§ Your goal:
From the line below that contains "Early first and" to the line that contains "Third or fourth", repeat every line exactly, both ends included, and nothing else.
(Records for processing)
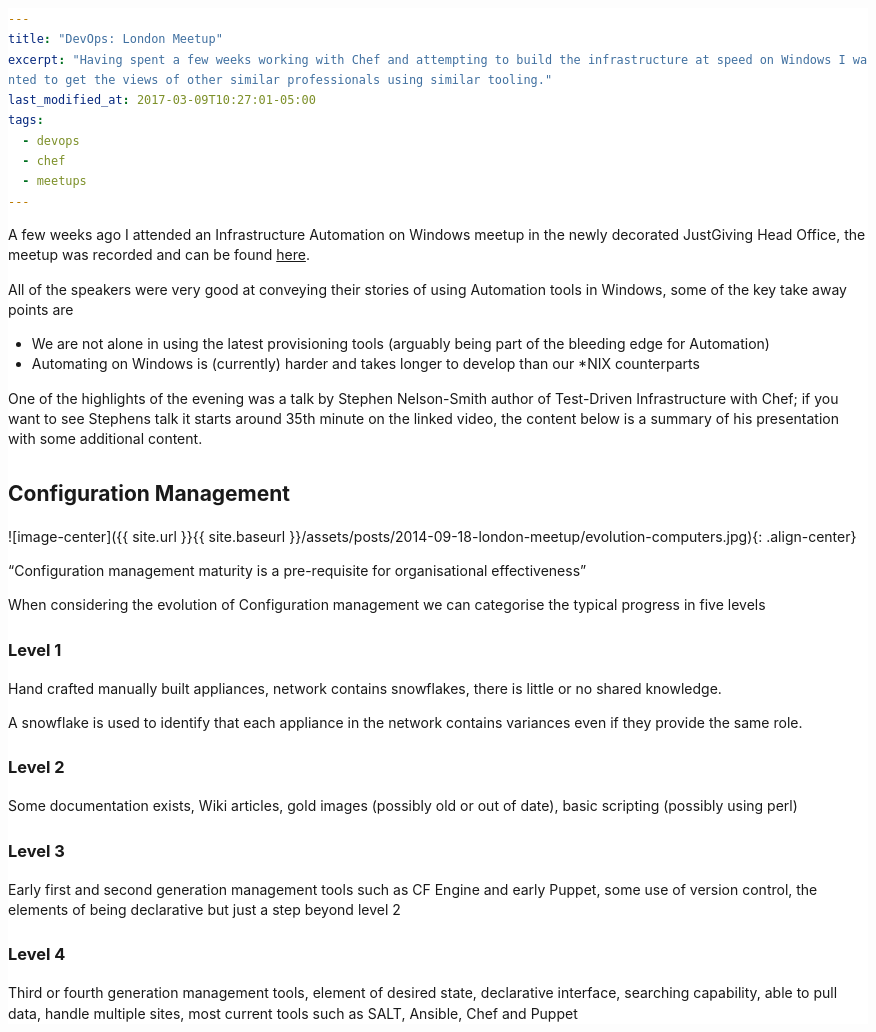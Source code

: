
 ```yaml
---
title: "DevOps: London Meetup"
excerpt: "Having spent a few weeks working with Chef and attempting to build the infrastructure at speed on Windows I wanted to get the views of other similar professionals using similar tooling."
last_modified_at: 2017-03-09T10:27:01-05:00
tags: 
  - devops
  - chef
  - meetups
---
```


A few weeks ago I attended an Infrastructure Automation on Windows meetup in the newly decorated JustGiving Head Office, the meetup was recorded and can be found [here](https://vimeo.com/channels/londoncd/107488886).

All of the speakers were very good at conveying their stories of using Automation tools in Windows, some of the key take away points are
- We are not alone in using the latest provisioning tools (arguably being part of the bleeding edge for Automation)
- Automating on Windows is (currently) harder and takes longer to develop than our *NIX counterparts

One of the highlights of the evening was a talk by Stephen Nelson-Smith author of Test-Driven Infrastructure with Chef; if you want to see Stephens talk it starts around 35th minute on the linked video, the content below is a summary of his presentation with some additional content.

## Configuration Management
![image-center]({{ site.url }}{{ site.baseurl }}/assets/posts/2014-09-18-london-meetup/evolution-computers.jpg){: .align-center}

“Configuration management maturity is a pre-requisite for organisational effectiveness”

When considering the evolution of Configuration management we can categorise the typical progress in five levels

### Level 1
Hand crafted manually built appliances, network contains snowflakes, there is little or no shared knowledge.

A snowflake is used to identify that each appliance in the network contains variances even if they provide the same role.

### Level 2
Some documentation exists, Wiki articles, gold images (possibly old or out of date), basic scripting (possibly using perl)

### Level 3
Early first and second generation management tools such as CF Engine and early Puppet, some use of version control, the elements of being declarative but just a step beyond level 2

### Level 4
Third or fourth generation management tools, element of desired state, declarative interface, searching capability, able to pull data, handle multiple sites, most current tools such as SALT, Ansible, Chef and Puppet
(End Records for processing)
(Records for processing)
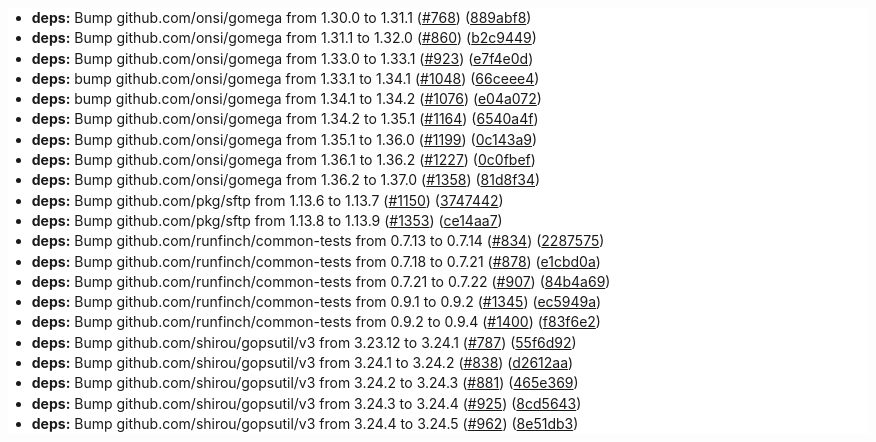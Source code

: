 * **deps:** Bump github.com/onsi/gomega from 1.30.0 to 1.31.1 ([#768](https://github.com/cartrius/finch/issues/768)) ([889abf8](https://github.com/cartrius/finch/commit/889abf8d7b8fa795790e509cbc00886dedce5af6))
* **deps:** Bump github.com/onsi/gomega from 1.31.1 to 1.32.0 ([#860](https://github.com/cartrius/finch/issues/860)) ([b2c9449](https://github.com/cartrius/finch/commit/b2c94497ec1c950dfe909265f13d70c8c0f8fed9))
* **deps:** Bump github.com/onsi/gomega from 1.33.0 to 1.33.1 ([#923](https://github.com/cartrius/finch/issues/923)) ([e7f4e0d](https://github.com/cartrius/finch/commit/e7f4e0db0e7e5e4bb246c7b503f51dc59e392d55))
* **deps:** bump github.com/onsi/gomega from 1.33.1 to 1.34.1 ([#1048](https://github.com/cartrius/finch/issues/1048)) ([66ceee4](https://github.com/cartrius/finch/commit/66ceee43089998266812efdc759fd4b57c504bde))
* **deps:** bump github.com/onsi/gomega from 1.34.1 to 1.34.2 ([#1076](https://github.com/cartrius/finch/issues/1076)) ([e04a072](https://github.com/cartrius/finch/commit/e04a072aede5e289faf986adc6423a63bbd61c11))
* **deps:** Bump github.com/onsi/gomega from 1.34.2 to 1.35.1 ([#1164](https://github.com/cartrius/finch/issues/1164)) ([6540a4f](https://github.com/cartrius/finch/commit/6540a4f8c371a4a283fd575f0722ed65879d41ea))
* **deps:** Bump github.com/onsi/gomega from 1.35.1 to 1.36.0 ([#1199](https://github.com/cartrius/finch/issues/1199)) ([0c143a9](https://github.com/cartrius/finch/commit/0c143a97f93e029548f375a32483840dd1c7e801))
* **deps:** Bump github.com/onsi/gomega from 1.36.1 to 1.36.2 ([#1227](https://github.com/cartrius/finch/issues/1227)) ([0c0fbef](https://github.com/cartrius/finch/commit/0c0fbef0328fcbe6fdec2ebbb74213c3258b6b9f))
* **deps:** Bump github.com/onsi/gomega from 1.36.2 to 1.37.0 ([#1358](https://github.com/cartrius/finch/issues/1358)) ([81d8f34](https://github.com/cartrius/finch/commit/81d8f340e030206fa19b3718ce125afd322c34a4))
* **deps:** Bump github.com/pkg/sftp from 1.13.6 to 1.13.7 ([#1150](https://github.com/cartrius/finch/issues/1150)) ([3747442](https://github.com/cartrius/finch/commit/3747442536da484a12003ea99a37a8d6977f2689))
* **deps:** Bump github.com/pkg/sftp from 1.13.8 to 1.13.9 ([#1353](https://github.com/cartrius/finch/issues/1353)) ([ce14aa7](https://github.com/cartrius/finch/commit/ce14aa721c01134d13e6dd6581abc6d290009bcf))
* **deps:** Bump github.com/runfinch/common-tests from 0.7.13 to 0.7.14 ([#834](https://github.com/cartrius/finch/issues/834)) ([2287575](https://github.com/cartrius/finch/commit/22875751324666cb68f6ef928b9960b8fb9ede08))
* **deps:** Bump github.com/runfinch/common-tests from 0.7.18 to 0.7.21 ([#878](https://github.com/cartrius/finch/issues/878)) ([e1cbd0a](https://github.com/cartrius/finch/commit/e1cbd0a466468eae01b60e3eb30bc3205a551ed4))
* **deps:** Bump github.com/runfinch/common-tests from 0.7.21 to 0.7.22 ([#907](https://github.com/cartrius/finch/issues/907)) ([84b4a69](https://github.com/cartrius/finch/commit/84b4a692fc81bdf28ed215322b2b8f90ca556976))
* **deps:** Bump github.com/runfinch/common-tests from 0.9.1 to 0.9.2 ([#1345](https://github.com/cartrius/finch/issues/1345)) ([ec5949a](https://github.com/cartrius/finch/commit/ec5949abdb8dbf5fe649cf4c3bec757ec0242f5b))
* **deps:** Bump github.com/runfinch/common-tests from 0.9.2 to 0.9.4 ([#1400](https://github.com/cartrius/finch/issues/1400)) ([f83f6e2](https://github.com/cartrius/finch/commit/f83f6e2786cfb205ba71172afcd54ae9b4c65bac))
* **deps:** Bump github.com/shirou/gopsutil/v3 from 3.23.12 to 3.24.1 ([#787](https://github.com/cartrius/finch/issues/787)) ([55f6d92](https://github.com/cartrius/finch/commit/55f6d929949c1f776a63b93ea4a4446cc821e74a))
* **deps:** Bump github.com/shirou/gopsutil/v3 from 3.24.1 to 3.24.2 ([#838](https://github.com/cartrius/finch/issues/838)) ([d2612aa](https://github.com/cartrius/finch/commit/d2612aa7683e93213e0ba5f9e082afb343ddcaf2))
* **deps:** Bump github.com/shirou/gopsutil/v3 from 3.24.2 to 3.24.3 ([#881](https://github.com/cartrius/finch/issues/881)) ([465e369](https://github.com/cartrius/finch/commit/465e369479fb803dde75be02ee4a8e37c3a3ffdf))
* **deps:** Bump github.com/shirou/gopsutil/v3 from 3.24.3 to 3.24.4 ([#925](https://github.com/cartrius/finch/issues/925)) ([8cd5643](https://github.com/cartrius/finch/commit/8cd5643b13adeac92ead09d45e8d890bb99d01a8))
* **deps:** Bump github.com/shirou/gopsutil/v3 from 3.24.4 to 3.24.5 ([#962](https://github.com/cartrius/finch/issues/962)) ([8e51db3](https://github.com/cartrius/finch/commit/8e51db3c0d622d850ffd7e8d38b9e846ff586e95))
(End Records for processing)
(Records for processing)
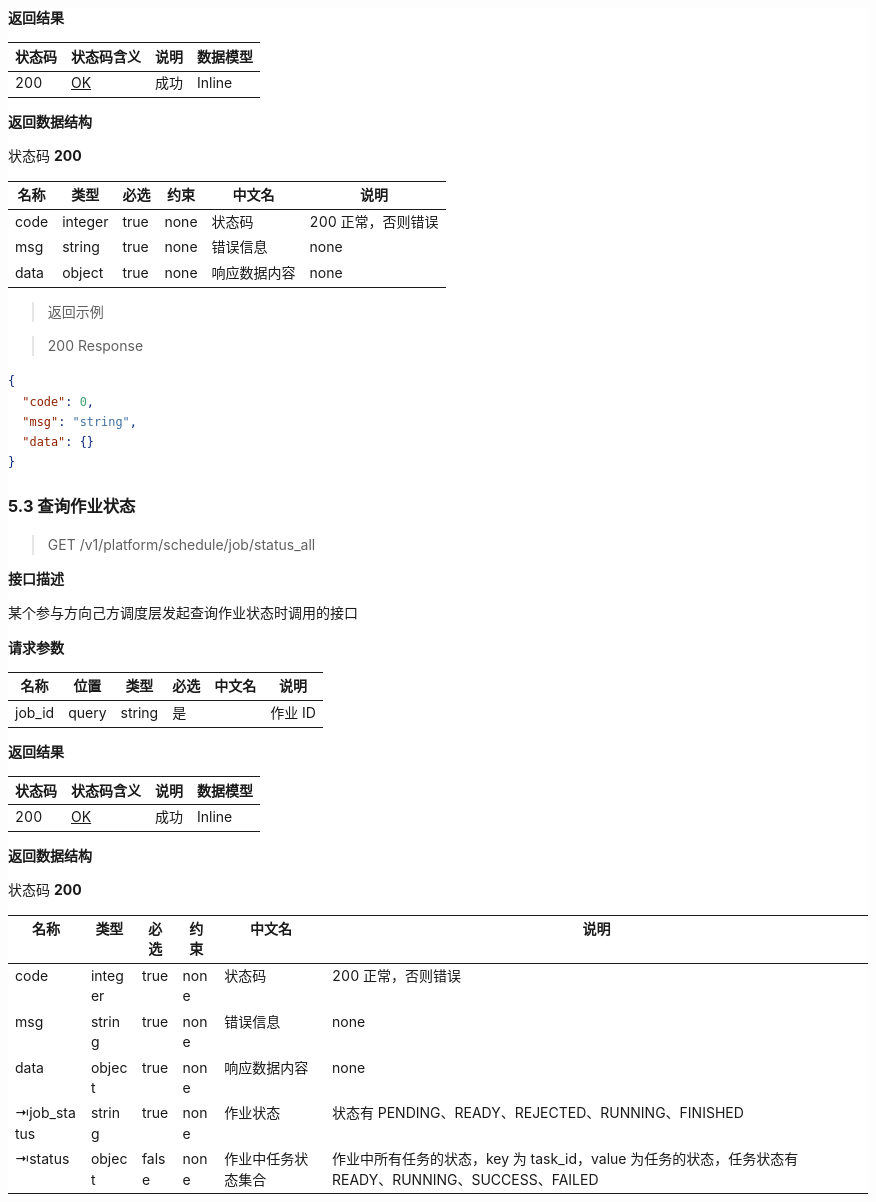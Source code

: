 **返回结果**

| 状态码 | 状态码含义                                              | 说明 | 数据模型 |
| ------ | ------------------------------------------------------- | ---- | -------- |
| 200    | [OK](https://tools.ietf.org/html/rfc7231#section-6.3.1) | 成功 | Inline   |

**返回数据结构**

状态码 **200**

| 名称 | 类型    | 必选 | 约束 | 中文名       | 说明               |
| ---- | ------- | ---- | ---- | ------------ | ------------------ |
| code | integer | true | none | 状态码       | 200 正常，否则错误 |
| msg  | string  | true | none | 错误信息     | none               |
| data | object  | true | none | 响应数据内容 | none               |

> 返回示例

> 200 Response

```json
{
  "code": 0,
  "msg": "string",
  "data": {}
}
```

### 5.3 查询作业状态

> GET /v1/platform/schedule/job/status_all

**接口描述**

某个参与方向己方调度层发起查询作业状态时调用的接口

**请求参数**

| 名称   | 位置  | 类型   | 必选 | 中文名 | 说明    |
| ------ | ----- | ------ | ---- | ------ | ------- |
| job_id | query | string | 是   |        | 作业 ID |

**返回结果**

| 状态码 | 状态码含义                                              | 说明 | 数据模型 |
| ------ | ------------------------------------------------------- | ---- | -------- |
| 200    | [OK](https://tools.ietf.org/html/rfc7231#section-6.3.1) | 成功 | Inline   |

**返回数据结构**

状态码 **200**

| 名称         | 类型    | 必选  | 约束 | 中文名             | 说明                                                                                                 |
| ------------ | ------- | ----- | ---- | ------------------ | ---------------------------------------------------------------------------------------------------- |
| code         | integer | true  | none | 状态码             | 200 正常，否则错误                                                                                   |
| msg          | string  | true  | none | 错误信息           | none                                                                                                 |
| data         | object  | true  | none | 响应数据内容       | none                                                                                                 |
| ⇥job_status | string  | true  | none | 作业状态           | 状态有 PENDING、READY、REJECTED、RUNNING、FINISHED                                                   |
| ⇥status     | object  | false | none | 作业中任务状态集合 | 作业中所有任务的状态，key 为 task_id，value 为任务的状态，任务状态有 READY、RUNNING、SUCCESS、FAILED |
(End Records for processing)
§ Solution for this exercise:
Early first and second generation management tools such as CF Engine and early Puppet, some use of version control, the elements of being declarative but just a step beyond level 2

### Level 4
Third or fourth generation management tools, element of desired state, declarative interface, searching capability, able to pull data, handle multiple sites, most current tools such as SALT, Ansible, Chef and Puppet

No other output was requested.